Using elk Stack to collect k8s platform logs for kubernetes operations and maintenance
Catalog:
- Which logs to collect
- elk Stack Logging Scheme
- How to collect logs in containers
- Application Log Collection in k8S Platform
I. What logs are collected?
* Component logs for k8s systems such as those under kubectl get cs
controller-manager,scheduler,apiserver on master node
kubelet,kube-proxy on node
* Application logs deployed in k8s Cluster
- standard output
- log file
elk Stack log scheme, how to collect these logs?
Elastic search is a JSON-based distributed search and analysis engine, which can search quickly.
kibban is mainly used to display ES data.
Beats is a platform for lightweight collectors, that is to say, there are many components in it to collect data in different application scenarios.
Logstach is a pipeline for dynamic data collection. It mainly filters and analyses data and formats it into ES.
Here a data stream is formed, the preferred is Beats, followed by Logstach, followed by ES, followed by kibana, so the technology stack is very perfect. There are many components in beats series, such as collecting network data, collecting log files, collecting windos events, collecting running time. elk stack can not only collect data logs, but also collect performance resource indicators, such as CPU, memory and network. Filebeat is mainly used here. Collect log files. Monitoring is done professionally, such as prometheus.
In other words, how do I collect the logs of containers?

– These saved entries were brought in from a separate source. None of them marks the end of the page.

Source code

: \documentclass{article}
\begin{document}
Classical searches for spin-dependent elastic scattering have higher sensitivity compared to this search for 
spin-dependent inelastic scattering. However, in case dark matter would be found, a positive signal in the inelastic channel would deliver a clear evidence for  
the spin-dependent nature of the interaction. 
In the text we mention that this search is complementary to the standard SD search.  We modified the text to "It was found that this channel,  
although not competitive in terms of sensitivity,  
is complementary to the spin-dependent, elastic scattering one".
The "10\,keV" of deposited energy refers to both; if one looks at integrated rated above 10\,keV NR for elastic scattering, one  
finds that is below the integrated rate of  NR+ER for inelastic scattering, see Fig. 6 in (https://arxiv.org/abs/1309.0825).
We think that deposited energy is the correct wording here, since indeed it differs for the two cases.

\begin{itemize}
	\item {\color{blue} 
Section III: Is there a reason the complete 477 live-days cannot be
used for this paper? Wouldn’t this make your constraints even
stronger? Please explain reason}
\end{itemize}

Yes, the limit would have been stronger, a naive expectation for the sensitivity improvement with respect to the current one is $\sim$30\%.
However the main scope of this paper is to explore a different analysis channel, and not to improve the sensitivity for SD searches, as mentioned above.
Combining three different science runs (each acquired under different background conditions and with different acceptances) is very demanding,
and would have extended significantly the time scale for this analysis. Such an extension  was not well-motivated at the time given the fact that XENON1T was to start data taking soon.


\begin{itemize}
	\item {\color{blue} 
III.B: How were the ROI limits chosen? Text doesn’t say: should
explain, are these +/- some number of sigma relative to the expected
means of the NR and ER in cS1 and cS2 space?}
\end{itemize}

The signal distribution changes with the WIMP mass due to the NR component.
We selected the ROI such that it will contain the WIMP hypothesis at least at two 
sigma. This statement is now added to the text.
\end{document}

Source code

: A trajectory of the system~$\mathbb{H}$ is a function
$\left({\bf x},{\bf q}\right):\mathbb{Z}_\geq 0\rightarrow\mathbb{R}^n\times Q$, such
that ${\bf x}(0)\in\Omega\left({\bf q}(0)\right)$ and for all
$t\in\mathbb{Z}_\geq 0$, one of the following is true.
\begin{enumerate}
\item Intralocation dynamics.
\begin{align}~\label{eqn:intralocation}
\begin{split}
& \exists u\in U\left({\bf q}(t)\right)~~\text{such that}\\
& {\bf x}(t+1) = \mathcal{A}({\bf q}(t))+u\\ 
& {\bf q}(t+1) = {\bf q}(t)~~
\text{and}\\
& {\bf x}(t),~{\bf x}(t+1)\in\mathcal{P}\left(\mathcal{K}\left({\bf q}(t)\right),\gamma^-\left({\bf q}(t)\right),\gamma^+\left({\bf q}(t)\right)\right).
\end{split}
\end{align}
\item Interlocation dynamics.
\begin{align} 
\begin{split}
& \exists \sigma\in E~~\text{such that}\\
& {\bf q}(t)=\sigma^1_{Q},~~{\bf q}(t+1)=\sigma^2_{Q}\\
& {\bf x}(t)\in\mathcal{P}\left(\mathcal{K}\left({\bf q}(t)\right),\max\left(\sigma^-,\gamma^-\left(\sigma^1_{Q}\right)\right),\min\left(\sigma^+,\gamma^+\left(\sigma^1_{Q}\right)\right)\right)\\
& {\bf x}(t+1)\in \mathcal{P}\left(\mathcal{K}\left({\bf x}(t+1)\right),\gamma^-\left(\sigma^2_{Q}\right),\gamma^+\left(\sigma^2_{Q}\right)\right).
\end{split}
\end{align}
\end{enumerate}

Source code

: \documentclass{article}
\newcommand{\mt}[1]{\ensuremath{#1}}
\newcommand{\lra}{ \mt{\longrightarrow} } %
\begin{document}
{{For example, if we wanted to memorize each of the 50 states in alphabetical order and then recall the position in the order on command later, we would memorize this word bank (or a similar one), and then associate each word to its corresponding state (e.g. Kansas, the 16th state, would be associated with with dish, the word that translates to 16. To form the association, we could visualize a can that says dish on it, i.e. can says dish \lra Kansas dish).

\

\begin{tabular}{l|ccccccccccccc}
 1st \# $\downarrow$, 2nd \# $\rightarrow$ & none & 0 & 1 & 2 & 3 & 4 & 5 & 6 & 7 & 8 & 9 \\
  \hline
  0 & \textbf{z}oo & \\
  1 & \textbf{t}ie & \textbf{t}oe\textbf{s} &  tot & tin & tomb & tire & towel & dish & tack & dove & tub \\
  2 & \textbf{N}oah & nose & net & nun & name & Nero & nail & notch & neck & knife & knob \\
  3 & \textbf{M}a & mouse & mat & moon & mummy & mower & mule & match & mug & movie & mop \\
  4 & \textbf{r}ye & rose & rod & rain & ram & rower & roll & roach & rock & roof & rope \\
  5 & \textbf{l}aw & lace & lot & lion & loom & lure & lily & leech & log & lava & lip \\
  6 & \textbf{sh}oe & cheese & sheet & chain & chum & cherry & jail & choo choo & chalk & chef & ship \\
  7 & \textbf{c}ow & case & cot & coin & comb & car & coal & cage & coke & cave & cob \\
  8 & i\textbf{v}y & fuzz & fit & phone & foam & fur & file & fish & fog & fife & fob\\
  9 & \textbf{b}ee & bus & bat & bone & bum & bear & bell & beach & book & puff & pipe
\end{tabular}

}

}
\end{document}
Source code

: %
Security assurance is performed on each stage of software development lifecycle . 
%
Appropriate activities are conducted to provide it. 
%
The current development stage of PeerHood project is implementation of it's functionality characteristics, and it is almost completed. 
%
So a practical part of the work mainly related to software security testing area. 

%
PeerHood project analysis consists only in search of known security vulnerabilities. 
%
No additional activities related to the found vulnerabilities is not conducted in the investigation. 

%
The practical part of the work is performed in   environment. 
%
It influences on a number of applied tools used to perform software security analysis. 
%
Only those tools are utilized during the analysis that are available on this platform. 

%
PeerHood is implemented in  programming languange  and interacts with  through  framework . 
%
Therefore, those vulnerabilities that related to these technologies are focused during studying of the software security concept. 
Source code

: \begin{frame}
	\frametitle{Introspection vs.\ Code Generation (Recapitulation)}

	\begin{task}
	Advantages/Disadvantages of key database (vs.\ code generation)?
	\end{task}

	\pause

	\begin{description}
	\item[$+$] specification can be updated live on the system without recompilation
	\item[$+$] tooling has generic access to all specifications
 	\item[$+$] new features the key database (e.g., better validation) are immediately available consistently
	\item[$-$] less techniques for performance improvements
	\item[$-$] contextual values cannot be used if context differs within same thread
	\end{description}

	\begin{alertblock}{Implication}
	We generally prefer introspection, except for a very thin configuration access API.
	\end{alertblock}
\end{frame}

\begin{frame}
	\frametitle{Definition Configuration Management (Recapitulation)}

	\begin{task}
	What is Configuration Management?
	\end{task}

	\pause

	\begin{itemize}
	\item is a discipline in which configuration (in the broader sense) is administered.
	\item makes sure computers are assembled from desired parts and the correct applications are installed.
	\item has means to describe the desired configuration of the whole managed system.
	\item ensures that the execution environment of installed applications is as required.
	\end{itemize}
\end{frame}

Solution 1: Deploy a log collector on Node
Deploy the log collector in DaemonSet mode
For this node / var/log and / var/lib/docker/containers/
Log collection in two directories
Container log directories in Pod are mounted on the host unified directory
That is my-pod is the container, and then the standard input and output is to the console. In time, this is taken over by docker, and it falls into a specific file. docker will take over the standard output and standard error output, and then write to a log, where a log collection agent will be set up to collect the log, and this is the case. A diagram, which roughly means that you deploy a log collector on each node, and then collect pod logs. The directory of standard input and output, by default, is under / var/lib/docker/containers / This is the read and write layer running the current container, which contains a log, usually mounted to the distribution. It's not very convenient to mount to the host's directory, and it's necessary to distinguish all the containers. If you use distributed storage, such as a pod, to store the volume of the log directly,
It's better to mount it in the startup container in the container, and hang the volume on each one, and eventually fall on it.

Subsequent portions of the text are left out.